During a break today I started reading the back of the 123 primer can.
It stated DO NOT use TSP. Is there some sort of chemical reaction that dictates not using TSP with 123? 
No biggy for me, I use Krud Kutter because it leaves no residue.
Sage


----------



## paintpimp (Jun 29, 2007)

Really? Never saw that before. I'll go double check the can. No reason I can think of. I'll call them and find out if time allows tomorrow.


----------



## Wolfgang (Nov 16, 2008)

KrudKutter doesn't leave a residue??? Have to disagree with that one.


----------



## plainpainter (Nov 6, 2007)

You read the back of a can? Who does that?


----------



## Different Strokes (Dec 8, 2010)

Tsp.. it's easy as 1. 2 . 3.
do re mi, tsp. 123 baby u and me girl.:no:


----------



## daArch (Mar 15, 2008)

Tri-sodium Phosphate has a very high pH. 
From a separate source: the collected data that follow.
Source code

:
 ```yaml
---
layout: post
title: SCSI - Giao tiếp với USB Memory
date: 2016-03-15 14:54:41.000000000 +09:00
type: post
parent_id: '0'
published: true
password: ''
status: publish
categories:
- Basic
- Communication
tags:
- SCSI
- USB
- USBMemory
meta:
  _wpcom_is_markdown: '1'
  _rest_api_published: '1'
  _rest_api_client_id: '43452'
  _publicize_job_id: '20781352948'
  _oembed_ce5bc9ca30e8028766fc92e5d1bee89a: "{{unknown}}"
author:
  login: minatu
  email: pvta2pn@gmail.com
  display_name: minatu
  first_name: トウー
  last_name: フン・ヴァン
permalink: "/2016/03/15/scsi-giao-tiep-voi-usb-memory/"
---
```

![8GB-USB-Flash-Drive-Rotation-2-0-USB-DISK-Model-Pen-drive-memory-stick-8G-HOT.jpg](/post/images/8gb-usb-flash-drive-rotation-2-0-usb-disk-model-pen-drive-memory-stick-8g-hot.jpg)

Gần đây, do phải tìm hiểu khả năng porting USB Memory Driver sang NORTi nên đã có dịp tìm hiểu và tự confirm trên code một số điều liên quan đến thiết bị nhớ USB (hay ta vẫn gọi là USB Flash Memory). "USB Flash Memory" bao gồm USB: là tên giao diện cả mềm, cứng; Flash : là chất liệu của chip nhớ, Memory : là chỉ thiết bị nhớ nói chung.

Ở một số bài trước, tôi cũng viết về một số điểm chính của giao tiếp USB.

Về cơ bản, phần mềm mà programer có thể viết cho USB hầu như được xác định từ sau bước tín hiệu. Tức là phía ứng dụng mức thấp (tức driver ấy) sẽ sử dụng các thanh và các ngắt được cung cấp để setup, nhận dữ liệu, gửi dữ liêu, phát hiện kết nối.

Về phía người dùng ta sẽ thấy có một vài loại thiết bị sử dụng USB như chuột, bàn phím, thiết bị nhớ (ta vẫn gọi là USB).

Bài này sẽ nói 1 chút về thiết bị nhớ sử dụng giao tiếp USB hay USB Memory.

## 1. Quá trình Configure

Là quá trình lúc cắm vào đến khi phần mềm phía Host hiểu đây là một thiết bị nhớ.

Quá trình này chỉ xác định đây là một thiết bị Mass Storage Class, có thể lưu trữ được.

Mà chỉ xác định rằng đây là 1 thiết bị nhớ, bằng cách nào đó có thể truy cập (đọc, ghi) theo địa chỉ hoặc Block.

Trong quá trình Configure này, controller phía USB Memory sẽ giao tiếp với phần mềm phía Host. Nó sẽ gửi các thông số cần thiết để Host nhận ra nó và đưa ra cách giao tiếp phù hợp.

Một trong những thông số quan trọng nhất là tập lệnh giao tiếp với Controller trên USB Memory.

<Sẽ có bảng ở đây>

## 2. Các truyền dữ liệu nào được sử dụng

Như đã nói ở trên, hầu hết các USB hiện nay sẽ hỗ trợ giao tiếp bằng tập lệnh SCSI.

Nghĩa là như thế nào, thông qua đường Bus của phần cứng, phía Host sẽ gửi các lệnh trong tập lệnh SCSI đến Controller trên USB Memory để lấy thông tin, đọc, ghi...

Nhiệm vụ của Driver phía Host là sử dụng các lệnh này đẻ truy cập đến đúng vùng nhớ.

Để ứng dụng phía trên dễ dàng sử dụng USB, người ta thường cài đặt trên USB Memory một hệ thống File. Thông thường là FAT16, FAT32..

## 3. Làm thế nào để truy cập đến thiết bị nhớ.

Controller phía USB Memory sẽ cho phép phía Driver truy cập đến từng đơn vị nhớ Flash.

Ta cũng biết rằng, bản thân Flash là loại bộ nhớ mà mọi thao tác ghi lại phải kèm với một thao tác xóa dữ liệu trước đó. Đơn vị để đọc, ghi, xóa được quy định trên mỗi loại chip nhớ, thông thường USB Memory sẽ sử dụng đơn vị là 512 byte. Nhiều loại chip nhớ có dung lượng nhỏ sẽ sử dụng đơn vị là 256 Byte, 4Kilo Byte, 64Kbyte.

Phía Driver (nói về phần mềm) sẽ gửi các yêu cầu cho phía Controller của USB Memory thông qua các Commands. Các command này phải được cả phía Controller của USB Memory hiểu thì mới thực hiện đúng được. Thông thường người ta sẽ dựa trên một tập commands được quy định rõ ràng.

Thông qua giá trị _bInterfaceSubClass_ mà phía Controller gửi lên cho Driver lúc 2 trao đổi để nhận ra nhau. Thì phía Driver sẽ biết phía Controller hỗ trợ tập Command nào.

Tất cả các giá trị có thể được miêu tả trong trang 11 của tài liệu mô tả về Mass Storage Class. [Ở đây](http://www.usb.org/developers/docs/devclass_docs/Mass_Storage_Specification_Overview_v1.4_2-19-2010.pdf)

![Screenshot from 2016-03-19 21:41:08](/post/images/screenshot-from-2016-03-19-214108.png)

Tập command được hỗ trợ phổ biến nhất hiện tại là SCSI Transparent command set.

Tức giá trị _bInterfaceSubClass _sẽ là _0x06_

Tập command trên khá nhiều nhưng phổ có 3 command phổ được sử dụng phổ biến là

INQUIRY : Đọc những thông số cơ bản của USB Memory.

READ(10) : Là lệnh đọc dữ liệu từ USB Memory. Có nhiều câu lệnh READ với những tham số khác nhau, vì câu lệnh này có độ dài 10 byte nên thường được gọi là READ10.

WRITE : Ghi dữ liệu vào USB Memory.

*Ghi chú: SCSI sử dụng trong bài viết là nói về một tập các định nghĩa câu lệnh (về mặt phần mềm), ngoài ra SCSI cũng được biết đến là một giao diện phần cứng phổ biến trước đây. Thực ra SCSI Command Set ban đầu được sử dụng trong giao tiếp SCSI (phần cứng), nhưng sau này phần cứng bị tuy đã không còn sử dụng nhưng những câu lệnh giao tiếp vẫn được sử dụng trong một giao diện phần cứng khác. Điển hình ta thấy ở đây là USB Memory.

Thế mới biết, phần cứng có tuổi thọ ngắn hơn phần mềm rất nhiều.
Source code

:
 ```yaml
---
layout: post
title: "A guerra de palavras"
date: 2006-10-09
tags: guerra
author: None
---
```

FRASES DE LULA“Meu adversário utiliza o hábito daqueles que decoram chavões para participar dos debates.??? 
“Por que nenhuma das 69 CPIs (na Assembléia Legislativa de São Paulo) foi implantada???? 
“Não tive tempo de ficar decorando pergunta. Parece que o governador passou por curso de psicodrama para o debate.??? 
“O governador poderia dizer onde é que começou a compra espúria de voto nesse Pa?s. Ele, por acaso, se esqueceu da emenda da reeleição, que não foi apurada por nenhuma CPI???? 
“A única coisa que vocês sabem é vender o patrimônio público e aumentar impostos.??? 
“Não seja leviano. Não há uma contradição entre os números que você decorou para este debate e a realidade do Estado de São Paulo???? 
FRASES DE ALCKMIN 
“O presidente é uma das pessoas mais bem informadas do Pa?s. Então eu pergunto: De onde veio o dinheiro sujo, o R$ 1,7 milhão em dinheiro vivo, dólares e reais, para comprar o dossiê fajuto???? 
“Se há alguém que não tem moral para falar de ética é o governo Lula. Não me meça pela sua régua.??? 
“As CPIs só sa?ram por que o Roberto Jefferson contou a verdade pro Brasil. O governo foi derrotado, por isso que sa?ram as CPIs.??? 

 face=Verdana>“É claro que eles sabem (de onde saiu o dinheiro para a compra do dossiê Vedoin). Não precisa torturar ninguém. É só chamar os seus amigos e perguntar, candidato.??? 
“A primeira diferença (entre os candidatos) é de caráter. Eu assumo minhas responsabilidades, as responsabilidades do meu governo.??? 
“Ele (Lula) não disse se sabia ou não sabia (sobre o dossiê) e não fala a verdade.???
"The pH of a 1% solution is 12" (Wikipedia)

Even being a waterborne, 1.2.3 can not handle that kind of alkalinity.


----------



## jsheridan (Mar 12, 2011)

I have the answer, right from Zinsser, I called them. I noticed that also and posted at DIYchatroom. I read it as well and had never seen it before, and it's a new warning. You can use it. They say that because, apparently, the people who don't sand before painting also don't rinse after washing. If you don't rinse it leaves a residue which causes primer failure. I saw it on BIN, but I guess it's on all the labels. As long as you rinse, you're fine.


----------



## AbsolutePainting (Feb 9, 2011)

I've read technical data sheets on many Zinsser primers and it seams like "boiler plate" verbiage. I will buy in to ph argument, though. Alkalinity is what makes tsp an effective cleaner/ soap. I'm curious to know if it would still pose a problem on exterior applications when you can typically rise thoroughly.


----------



## BrushJockey (Mar 15, 2009)

Is that true of the TSP subs also?


----------



## jsheridan (Mar 12, 2011)

I wouldn't trust any detergent that says no rinsing required.


----------



## daArch (Mar 15, 2008)

According further to Wikipedia:



> TSP breaks the gloss of oil based paints and opens the pores of latex based paint providing a surface better suited for the adhesion of the subsequent layer of paint


This does sounds like a plus, but imagine if it were not THOROUGHLY rinsed off

Remember, instructions on the outside of a container are written for the LCD (Lowest Common Denominator). How can the big Z expect Suzie and Harry to know what "RINSE THOROUGHLY" means.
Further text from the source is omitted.